В XVIII веке процесс разложения народно-праздничного смеха, прорвавшегося в эпоху Возрождения в большую литературу и культуру, в сущности, завершился. Одновременно завершился в основном и процесс формирования тех новых жанровых разновидностей смеховой литературы, сатирической и развлекательной, которым предстоит господствовать в XIX веке. Сложились в основном и те формы редуцированного смеха – юмора, иронии, сарказма и др., – которые будут развиваться в качестве стилистического компонента серьезных жанров (главным образом романа). Но рассмотрение всех этих явлений не входит в нашу задачу[77]. Нас интересовала лишь магистральная традиция народно-праздничного смеха, подготовлявшая Рабле (и вообще Ренессанс), и ее постепенное затухание в последующие два века.

– английскую, Данте – итальянскую. Выше нельзя было поднять Рабле. Какая разница с суждениями прошлых веков, с суждением, например, Вольтера, для которого Рабле только первый из буффонов, презираемый всей нацией!
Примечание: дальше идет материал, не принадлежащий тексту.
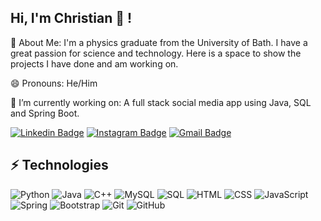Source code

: ## Hi, I'm Christian 👋 !

💬 About Me:
I'm a physics graduate from the University of Bath. 
I have a great passion for science and technology.
Here is a space to show the projects I have done and am working on.

😄 Pronouns: 
He/Him

🔭 I’m currently working on:
A full stack social media app using Java, SQL and Spring Boot.

[![Linkedin Badge](https://img.shields.io/badge/-jarjatc-blue?style=flat-square&logo=Linkedin&logoColor=white&link=https://www.linkedin.com/in/jarjatc/)](www.linkedin.com/in/jarjatc/)
[![Instagram Badge](https://img.shields.io/badge/-thekrikri99-purple?style=flat-square&logo=instagram&logoColor=white&link=https://www.instagram.com/thekrikri99/)](https://www.instagram.com/thekrikri99/)
[![Gmail Badge](https://img.shields.io/badge/-jarjatc@gmail.com-c14438?style=flat-square&logo=Gmail&logoColor=white&link=mailto:jarjatc@gmail.com)](jarjatc@gmail.com)

## ⚡ Technologies

![Python](https://img.shields.io/badge/-Python-black?style=flat-square&logo=Python)
![Java](https://img.shields.io/badge/-java-E34A86?style=flat-square&logo=java)
![C++](https://img.shields.io/badge/-C++-00599C?style=flat-square&logo=c)
![MySQL](https://img.shields.io/badge/-MySQL-black?style=flat-square&logo=mysql)
![SQL](https://img.shields.io/badge/Microsoft_SQL_Server-CC2927?style=flat-square&logo=microsoft-sql-server&logoColor=white)
![HTML](https://img.shields.io/badge/HTML-239120?style=flat-square&logo=html&logoColor=white)
![CSS](https://img.shields.io/badge/CSS-239120?style=flat-square&logo=css3)
![JavaScript](https://img.shields.io/badge/-JavaScript-black?style=flat-square&logo=javascript)
![Spring](https://img.shields.io/badge/Spring-6DB33F?style=flat-square&logo=spring&logoColor=white)
![Bootstrap](https://img.shields.io/badge/-Bootstrap-563D7C?style=flat-square&logo=bootstrap)
![Git](https://img.shields.io/badge/-Git-black?style=flat-square&logo=git)
![GitHub](https://img.shields.io/badge/-GitHub-181717?style=flat-square&logo=github)


<!--
**jarjc001/jarjc001** is a ✨ _special_ ✨ repository because its `README.md` (this file) appears on your GitHub profile.

Here are some ideas to get you started:

- 🔭 I’m currently working on ...
- 🌱 I’m currently learning ...
- 👯 I’m looking to collaborate on ...
- 🤔 I’m looking for help with ...
- 💬 Ask me about ...
- 📫 How to reach me: ...
- 😄 Pronouns: ...
- ⚡ Fun fact: ...
-->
Идея о гениях-матерях, общая почти всем романтикам, для своего времени была плодотворной. Она заставляла искать в прошлом зачатки будущего, оценивать прошлое с точки зрения оплодотворенного и порожденного им будущего. Аналогична и романтическая идея гения-маяка («esprit phare de l'humanité»), бросающего свой свет далеко вперед себя. Идея эта заставляет видеть в произведениях прошлого – у Шекспира, у Данте, у Рабле – не только то, что в них уже есть, как готовое, вполне осознанное, принадлежащее своему времени, ограниченное, – но прежде всего зачатки, ростки будущего, то есть то, что вполне раскрылось, расцвело и уяснилось только в последующие времена, только в детях, зачатых гениями-матерями. Благодаря этой идее произведения прошлого раскрывают новые стороны, новые возможности; благодаря ей романтики и могли совершать продуктивные открытия – открыть Шекспира, Сервантеса, Рабле.

В этой идее и в ее следствиях особенно резко сказываются отличия романтиков от просветителей. Просветители хотели видеть в произведениях и писателях меньше, чем в них действительно было: с точки зрения внеисторического разума в них оказывалось слишком много лишнего, ненужного, непонятного; их нужно очищать и сокращать. Вольтеровский образ библиотеки бога, где все книги основательно исправлены и сокращены, очень характерен. Просветителям была свойственна обедняющая мир тенденция: реального в мире гораздо меньше, чем кажется, реальность раздута за счет пережитков, предрассудков, иллюзий, фантастики, мечты и т.п. Эта узкая и чисто статическая концепция реальности определяла и их восприятие, и оценку художественных произведений и приводила к попыткам очистки и сокращения их.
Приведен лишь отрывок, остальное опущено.